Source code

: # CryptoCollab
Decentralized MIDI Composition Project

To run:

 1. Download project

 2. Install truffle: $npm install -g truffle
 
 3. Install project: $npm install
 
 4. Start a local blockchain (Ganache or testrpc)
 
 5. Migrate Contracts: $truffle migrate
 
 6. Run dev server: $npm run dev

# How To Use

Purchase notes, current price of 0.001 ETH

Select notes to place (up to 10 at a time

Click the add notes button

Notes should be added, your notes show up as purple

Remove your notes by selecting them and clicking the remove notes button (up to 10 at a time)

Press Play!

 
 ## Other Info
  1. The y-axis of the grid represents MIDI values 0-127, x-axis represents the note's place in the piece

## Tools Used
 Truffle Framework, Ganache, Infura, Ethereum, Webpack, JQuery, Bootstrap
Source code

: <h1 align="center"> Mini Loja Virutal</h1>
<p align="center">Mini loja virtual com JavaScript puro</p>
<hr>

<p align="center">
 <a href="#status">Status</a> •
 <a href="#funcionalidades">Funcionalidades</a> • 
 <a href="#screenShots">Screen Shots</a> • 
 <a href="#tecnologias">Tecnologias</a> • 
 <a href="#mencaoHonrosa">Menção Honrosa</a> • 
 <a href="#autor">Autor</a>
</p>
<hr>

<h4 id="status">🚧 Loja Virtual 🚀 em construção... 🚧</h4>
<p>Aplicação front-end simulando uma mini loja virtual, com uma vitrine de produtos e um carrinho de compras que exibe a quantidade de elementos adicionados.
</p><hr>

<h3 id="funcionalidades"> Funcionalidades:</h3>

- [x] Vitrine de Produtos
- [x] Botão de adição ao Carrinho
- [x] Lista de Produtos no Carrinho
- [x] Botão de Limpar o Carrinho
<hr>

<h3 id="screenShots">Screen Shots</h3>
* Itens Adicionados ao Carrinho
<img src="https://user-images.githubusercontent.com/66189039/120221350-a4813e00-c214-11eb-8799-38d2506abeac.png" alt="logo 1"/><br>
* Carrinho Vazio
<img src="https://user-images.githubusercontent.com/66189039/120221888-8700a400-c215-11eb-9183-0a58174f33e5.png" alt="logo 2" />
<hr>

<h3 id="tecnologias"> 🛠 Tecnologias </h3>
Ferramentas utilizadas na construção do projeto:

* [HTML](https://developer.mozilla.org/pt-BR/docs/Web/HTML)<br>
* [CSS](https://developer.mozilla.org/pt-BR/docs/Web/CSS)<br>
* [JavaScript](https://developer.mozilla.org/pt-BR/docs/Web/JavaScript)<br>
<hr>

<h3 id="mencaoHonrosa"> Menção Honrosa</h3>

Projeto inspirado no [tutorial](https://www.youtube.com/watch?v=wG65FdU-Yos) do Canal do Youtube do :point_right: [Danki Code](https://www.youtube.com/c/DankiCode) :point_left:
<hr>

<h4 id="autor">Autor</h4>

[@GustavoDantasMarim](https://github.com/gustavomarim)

★ ★ ★ ★

◆ **Directions**
List the lines of the entries that include "tecnologias".

◆ **Answer to this problem**
 <a href="#tecnologias">Tecnologias</a> • 
<h3 id="tecnologias"> 🛠 Tecnologias </h3>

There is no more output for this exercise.